On this particular visit, I began my meal with The Saint, one of seven cocktail options. Summery and refreshing, it featured the elderflower-flavored liqueur St. Germain and gin. (It’s named for Saint Germain, a one-time bishop of Paris, known for his virtue and ministrations to the poor.) The carefully curated wine list features 20 French selections, and several European beers are available as well.
Favorite components of my nicely uncomplicated salade frisee were the accompanying slices of baguette perfectly toasted with mounds of goat cheese. Slivered almonds gave the salad a pleasing crunch, while the mustard vinaigrette helped to balance the slight natural bitterness of the frisee with the tartness of the goat cheese.
The Moules Marinieres were all that I had hoped they would be. Tender Carlsbad mussels were bathed in a garlicky white wine broth, and I ate way too many of the perfectly crisped fries, dipping them in the fragrant, tasty broth.
For my entree, I went with the daily special, a mammoth bowl of bouillabaisse. A big, sweetly succulent Maine
lobster claw topped a mound of mussels, clams, scallops and pieces of flaky cod, in a broth that had just enough of a zing of spiciness to up the interest factor to yummers plus. The portion was so large, that I made two more full meals out of my to-go bag leftovers.

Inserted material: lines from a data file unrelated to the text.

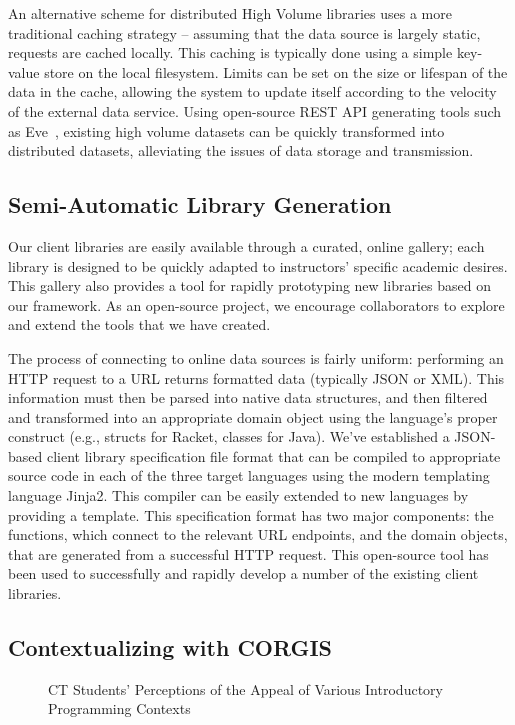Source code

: An alternative scheme for distributed High Volume libraries uses a more traditional caching strategy -- assuming that the data source is largely static, requests are cached locally.
This caching is typically done using a simple key-value store on the local filesystem.
Limits can be set on the size or lifespan of the data in the cache, allowing the system to update itself according to the velocity of the external data service.
Using open-source REST API generating tools such as Eve~\cite{Eve}, existing high volume datasets can be quickly transformed into distributed datasets, alleviating the issues of data storage and transmission.

\subsection{Semi-Automatic Library Generation}

Our client libraries are easily available through a curated, online gallery; each library is designed to be quickly adapted to instructors' specific academic desires. 
This gallery also provides a tool for rapidly prototyping new libraries based on our framework.
As an open-source project, we encourage collaborators to explore and extend the tools that we have created.

The process of connecting to online data sources is fairly uniform: performing an HTTP request to a URL returns formatted data (typically JSON or XML). 
This information must then be parsed into native data structures, and then filtered and transformed into an appropriate domain object using the language's proper construct (e.g., structs for Racket, classes for Java).
We've established a JSON-based client library specification file format that can be compiled to appropriate source code in each of the three target languages using the modern templating language Jinja2. 
This compiler can be easily extended to new languages by providing a template.
This specification format has two major components: the functions, which connect to the relevant URL endpoints, and the domain objects, that are generated from a successful HTTP request. 
This open-source tool has been used to successfully and rapidly develop a number of the existing client libraries.

\subsection{Contextualizing with CORGIS}

\begin{figure}
		\begin{center}
		\end{center}
		\caption{CT Students' Perceptions of the Appeal of Various Introductory Programming Contexts}
		\label{fig-contexts-compared}
\end{figure}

Need you ask if I had dessert? It was a really tough choice between the crème bruleé, mousse au chocolat and tarte au poires. After much deliberation, I went with the crème bruleé, because I was just too full for the richness of the chocolate mousse, and my dining companion ordered the pear tart, so I was able to taste hers. Both were truly excellent—the crème bruleé’s vanilla custard was silky and light, and the tart had a layer of delightful marzipan between the flaky pastry and the fresh pears.

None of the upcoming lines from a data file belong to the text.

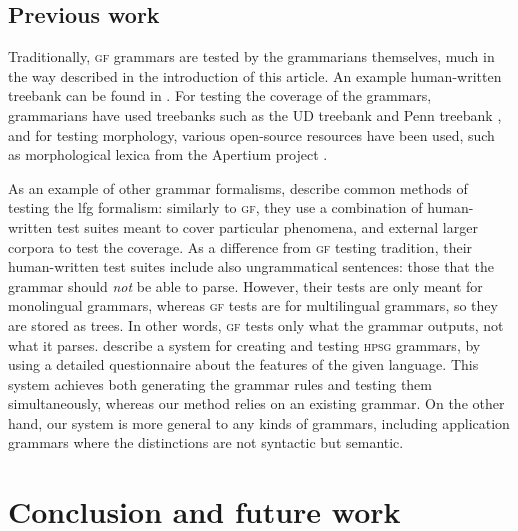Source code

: \documentclass[11pt]{article}
\def\gf{\textsc{gf}}
\def\hpsg{\textsc{hpsg}}
\newcommand{\todo}[1]{{\color{cyan}\textbf{[TODO: }#1\textbf{]}}}
\begin{document}

\subsection{Previous work}

Traditionally, \gf{} grammars are tested by the grammarians themselves,
much in the way described in the introduction of this article. An example
human-written treebank can be found in \cite[p.~136--142]{khegai2006phd}.
For testing the coverage of the grammars, grammarians have used
treebanks such as the UD treebank \cite{nivre2016ud} and Penn treebank
\cite{marcus1993penntreebank}, and for testing morphology, various open-source resources
have been used, such as morphological lexica from the Apertium
project \cite{forcada2011apertium}.



As an example of other grammar formalisms,
\cite[pp.~212--213]{butt1999lfg} describe common methods of testing
the {\sc lfg} formalism: similarly to \gf, they use a combination of
human-written test suites meant to cover particular phenomena, and
external larger corpora to test the coverage. As a difference from \gf{}
testing tradition, their human-written test suites include also
ungrammatical sentences: those that the grammar should \emph{not} be
able to parse. However, their tests are only meant for monolingual
grammars, whereas \gf{} tests are for multilingual grammars, so they are
stored as trees. In other words, \gf{} tests only what the grammar
outputs, not what it parses.
\cite{bender2010} describe a system for creating and testing \hpsg{} \cite{pollard1994hpsg}
grammars, by using a detailed questionnaire about the features of the
given language. This system achieves both generating the grammar rules
and testing them simultaneously, whereas our method relies on an
existing grammar. On the other hand, our system is more general to any
kinds of grammars, including application grammars where the
distinctions are not syntactic but semantic.




\section{Conclusion and future work}
\end{document}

Most entrees at La Bonne Table range in the mid $20s. The only disappointment (if you’re not a carnivore): no vegetarian options on the regular menu. Open for dinner every night except Sunday, and offering patio dining, this romantic bistro is an ideal date-night go-to, or a lovely spot to enjoy your own company at the small bar. Sip a glass of wine, cognac or other digestif, and indulge in the fantasy of a stroll along the Seine on a moonlit Parisian night.